Segment Start: Data records

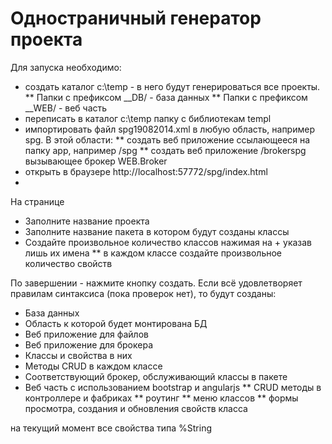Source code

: Одностраничный генератор проекта
========
Для запуска необходимо:
* создать каталог c:\temp - в него будут генерироваться все проекты. 
** Папки с префиксом __DB/ - база данных
** Папки с префиксом __WEB/ - веб часть
* переписать в каталог c:\temp папку с библиотекам templ
* импортировать файл spg19082014.xml в любую область, например spg. В этой области:
** создать веб приложение ссылающееся на папку app, например /spg
** создать веб приложение /brokerspg вызывающее брокер WEB.Broker
* открыть в браузере http://localhost:57772/spg/index.html
* 
На странице
* Заполните название проекта
* Заполните название пакета в котором будут созданы классы
* Создайте произвольное количество классов нажимая на + указав лишь их имена
** в каждом классе создайте произвольное количество свойств

По завершении - нажмите кнопку создать. Если всё удовлетворяет правилам синтаксиса (пока проверок нет), то будут созданы:
* База данных
* Область к которой будет монтирована БД
* Веб приложение для файлов
* Веб приложение для брокера
* Классы и свойства в них
* Методы CRUD в каждом классе
* Соответствующий брокер, обслуживающий классы в пакете
* Веб часть с использованием bootstrap и angularjs
** CRUD методы в контроллере и фабриках
** роутинг
** меню классов
** формы просмотра,  создания и обновления свойств класса

на текущий момент все свойства типа %String
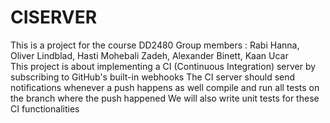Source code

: # CISERVER
This is a project for the course DD2480
Group members : Rabi Hanna, Oliver Lindblad, Hasti Mohebali Zadeh, Alexander Binett, Kaan Ucar  
This project is about implementing a CI (Continuous Integration) server by subscribing to GitHub's built-in webhooks
The CI server should send notifications whenever a push happens as well compile and run all tests on the branch where the push happened
We will also write unit tests for these CI functionalities
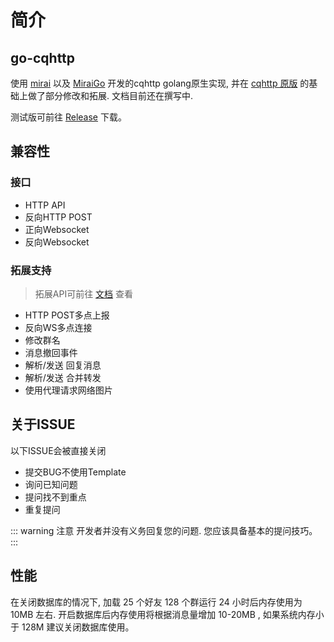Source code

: # 简介

## go-cqhttp

使用 [mirai](https://github.com/mamoe/mirai) 以及 [MiraiGo](https://github.com/Mrs4s/MiraiGo) 开发的cqhttp golang原生实现, 并在 [cqhttp 原版](https://github.com/richardchien/coolq-http-api) 的基础上做了部分修改和拓展.
文档目前还在撰写中.

测试版可前往 [Release](https://github.com/Mrs4s/go-cqhttp/releases) 下载。

## 兼容性

### 接口
- HTTP API
- 反向HTTP POST
- 正向Websocket
- 反向Websocket

### 拓展支持
> 拓展API可前往 [文档](docs/cqhttp.md) 查看
- HTTP POST多点上报
- 反向WS多点连接
- 修改群名
- 消息撤回事件
- 解析/发送 回复消息
- 解析/发送 合并转发
- 使用代理请求网络图片

## 关于ISSUE

以下ISSUE会被直接关闭
- 提交BUG不使用Template
- 询问已知问题
- 提问找不到重点
- 重复提问

::: warning 注意
开发者并没有义务回复您的问题. 您应该具备基本的提问技巧。
:::

## 性能

在关闭数据库的情况下, 加载 25 个好友 128 个群运行 24 小时后内存使用为 10MB 左右. 开启数据库后内存使用将根据消息量增加 10-20MB , 如果系统内存小于 128M 建议关闭数据库使用。
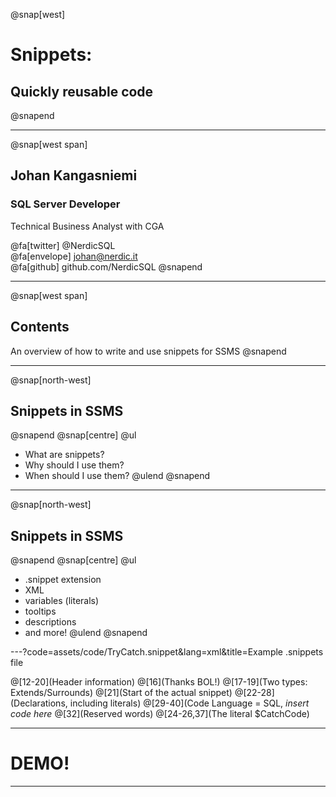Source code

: @snap[west]
# Snippets: 
## Quickly reusable code
@snapend

---
@snap[west span]
## Johan Kangasniemi

### SQL Server Developer 
Technical Business Analyst with CGA <br>

@fa[twitter] @NerdicSQL <br>
@fa[envelope] johan@nerdic.it <br>
@fa[github] github.com/NerdicSQL
@snapend

---
@snap[west span]
## Contents

An overview of how to write and use snippets for SSMS
@snapend

---
@snap[north-west]
## Snippets in SSMS
@snapend
@snap[centre]
@ul
- What are snippets?
- Why should I use them?
- When should I use them?
@ulend
@snapend

---
@snap[north-west]
## Snippets in SSMS
@snapend
@snap[centre]
@ul
- .snippet extension <br>
- XML <br>
- variables (literals) <br>
- tooltips <br>
- descriptions <br>
- and more!
@ulend
@snapend

---?code=assets/code/TryCatch.snippet&lang=xml&title=Example .snippets file

@[12-20](Header information)
@[16](Thanks BOL!)
@[17-19](Two types: Extends/Surrounds)
@[21](Start of the actual snippet)
@[22-28](Declarations, including literals)
@[29-40](Code Language = SQL, *insert code here*
@[32](Reserved words)
@[24-26,37](The literal $CatchCode)

---

# DEMO!

---

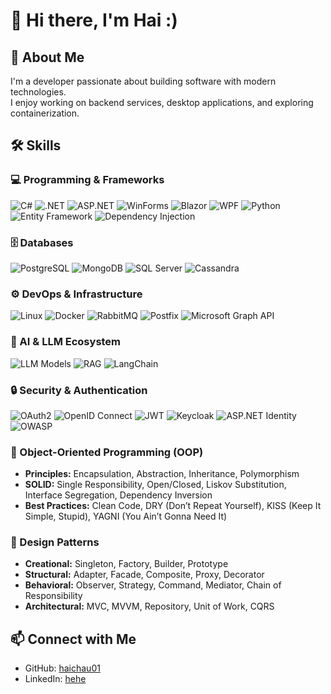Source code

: # 👋 Hi there, I'm Hai :)

## 🚀 About Me  
I'm a developer passionate about building software with modern technologies.  
I enjoy working on backend services, desktop applications, and exploring containerization.  

## 🛠️ Skills  

### 💻 Programming & Frameworks  
![C#](https://img.shields.io/badge/C%23-239120?style=for-the-badge&logo=c-sharp&logoColor=white) 
![.NET](https://img.shields.io/badge/.NET-512BD4?style=for-the-badge&logo=dotnet&logoColor=white) 
![ASP.NET](https://img.shields.io/badge/ASP.NET%20Core-5C2D91?style=for-the-badge&logo=dotnet&logoColor=white) 
![WinForms](https://img.shields.io/badge/WinForms-0078D6?style=for-the-badge&logo=windows&logoColor=white) 
![Blazor](https://img.shields.io/badge/Blazor-512BD4?style=for-the-badge&logo=blazor&logoColor=white) 
![WPF](https://img.shields.io/badge/WPF-68217A?style=for-the-badge&logo=windows&logoColor=white) 
![Python](https://img.shields.io/badge/Python-3776AB?style=for-the-badge&logo=python&logoColor=white) 
![Entity Framework](https://img.shields.io/badge/Entity%20Framework-512BD4?style=for-the-badge&logo=dotnet&logoColor=white) 
![Dependency Injection](https://img.shields.io/badge/Dependency%20Injection-6DB33F?style=for-the-badge&logo=spring&logoColor=white) 

### 🗄️ Databases  
![PostgreSQL](https://img.shields.io/badge/PostgreSQL-336791?style=for-the-badge&logo=postgresql&logoColor=white) 
![MongoDB](https://img.shields.io/badge/MongoDB-47A248?style=for-the-badge&logo=mongodb&logoColor=white) 
![SQL Server](https://img.shields.io/badge/SQL%20Server-CC2927?style=for-the-badge&logo=microsoftsqlserver&logoColor=white) 
![Cassandra](https://img.shields.io/badge/Cassandra-1287B1?style=for-the-badge&logo=apache-cassandra&logoColor=white) 

### ⚙️ DevOps & Infrastructure  
![Linux](https://img.shields.io/badge/Linux-FCC624?style=for-the-badge&logo=linux&logoColor=black) 
![Docker](https://img.shields.io/badge/Docker-2496ED?style=for-the-badge&logo=docker&logoColor=white) 
![RabbitMQ](https://img.shields.io/badge/RabbitMQ-FF6600?style=for-the-badge&logo=rabbitmq&logoColor=white) 
![Postfix](https://img.shields.io/badge/Postfix-FF0000?style=for-the-badge&logo=maildotru&logoColor=white) 
![Microsoft Graph API](https://img.shields.io/badge/Microsoft%20Graph-0378D4?style=for-the-badge&logo=microsoft&logoColor=white) 

### 🤖 AI & LLM Ecosystem  
![LLM Models](https://img.shields.io/badge/LLM%20Models-AI-blue?style=for-the-badge&logo=openai&logoColor=white) 
![RAG](https://img.shields.io/badge/RAG%20(Retrieval--Augmented%20Generation)-FF9800?style=for-the-badge&logo=semantic-web&logoColor=white) 
![LangChain](https://img.shields.io/badge/LangChain-00B140?style=for-the-badge&logo=chainlink&logoColor=white) 

### 🔒 Security & Authentication  
![OAuth2](https://img.shields.io/badge/OAuth2-EB5424?style=for-the-badge&logo=openid&logoColor=white) 
![OpenID Connect](https://img.shields.io/badge/OpenID%20Connect-4A90E2?style=for-the-badge&logo=openid&logoColor=white) 
![JWT](https://img.shields.io/badge/JWT-000000?style=for-the-badge&logo=jsonwebtokens&logoColor=white) 
![Keycloak](https://img.shields.io/badge/Keycloak-512BD4?style=for-the-badge&logo=keycloak&logoColor=white) 
![ASP.NET Identity](https://img.shields.io/badge/ASP.NET%20Identity-512BD4?style=for-the-badge&logo=dotnet&logoColor=white) 
![OWASP](https://img.shields.io/badge/OWASP%20Top%2010-000000?style=for-the-badge&logo=owasp&logoColor=white) 

### 🔑 Object-Oriented Programming (OOP)  
- **Principles:** Encapsulation, Abstraction, Inheritance, Polymorphism  
- **SOLID:** Single Responsibility, Open/Closed, Liskov Substitution, Interface Segregation, Dependency Inversion  
- **Best Practices:** Clean Code, DRY (Don’t Repeat Yourself), KISS (Keep It Simple, Stupid), YAGNI (You Ain’t Gonna Need It)  

### 🎨 Design Patterns  
- **Creational:** Singleton, Factory, Builder, Prototype  
- **Structural:** Adapter, Facade, Composite, Proxy, Decorator  
- **Behavioral:** Observer, Strategy, Command, Mediator, Chain of Responsibility  
- **Architectural:** MVC, MVVM, Repository, Unit of Work, CQRS
  
## 📫 Connect with Me  
- GitHub: [haichau01](https://github.com/haichau01)  
- LinkedIn: [hehe](https://linkedin.com/in/haichau01)  
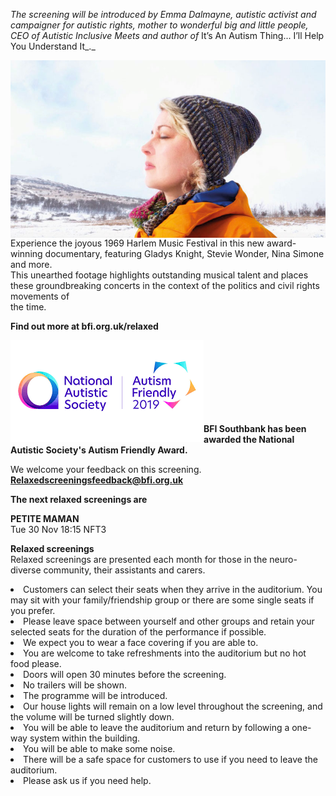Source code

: 

_The screening will be introduced by Emma Dalmayne, autistic activist and campaigner for autistic rights, mother to wonderful big and little people, CEO of Autistic Inclusive Meets and author of_ It’s An Autism Thing... I’ll Help You Understand It_._

<img style="float: left;" src="/img/seeing-the-unseen-01.jpg"><br><br><br><br><br><br><br><br><br><br><br><br><br><br>

Experience the joyous 1969 Harlem Music Festival in this new award-winning documentary, featuring Gladys Knight, Stevie Wonder, Nina Simone and more.  
This unearthed footage highlights outstanding musical talent and places these groundbreaking concerts in the context of the politics and civil rights movements of  
the time.




**Find out more at  bfi.org.uk/relaxed**<br>

<img style="float: left;" src="/img/autistic_society.png"><br><br><br><br><br><br><br>

**BFI Southbank has been awarded the National Autistic Society's Autism Friendly Award.**<br>

We welcome your feedback on this screening. **Relaxedscreeningsfeedback@bfi.org.uk**



**The next relaxed screenings are** <br>

**PETITE MAMAN**<br>
Tue 30 Nov 18:15 NFT3


**Relaxed screenings**<br>
Relaxed screenings are presented each month for those in the neuro-diverse community, their assistants and carers.

<li>Customers can select their seats when they arrive in the auditorium. You may sit with your family/friendship group or there are some single seats if you prefer.

<li>Please leave space between yourself and other groups and retain your selected seats for the duration of the performance if possible.

<li>We expect you to wear a face covering if you are able to.

<li>You are welcome to take refreshments into the auditorium but no hot food please.

<li>Doors will open 30 minutes before the screening.

<li>No trailers will be shown.

<li>The programme will be introduced.

<li>Our house lights will remain on a low level throughout the screening, and the volume will be turned slightly down.

<li>You will be able to leave the auditorium and return by following a one-way system within the building.

<li>You will be able to make some noise.

<li>There will be a safe space for customers to use if you need to leave the auditorium.

<li>Please ask us if you need help.


<!--stackedit_data:
eyJoaXN0b3J5IjpbMTc5OTAyMTk1MF19
-->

Segment End: Data records

**Exercise instructions**
All that is needed is the exact run of lines above from the line containing "<li>Please leave space" through the line containing "<li>Doors will open", both of them included.

**Exercise response**
<li>Please leave space between yourself and other groups and retain your selected seats for the duration of the performance if possible.

<li>We expect you to wear a face covering if you are able to.

<li>You are welcome to take refreshments into the auditorium but no hot food please.

<li>Doors will open 30 minutes before the screening.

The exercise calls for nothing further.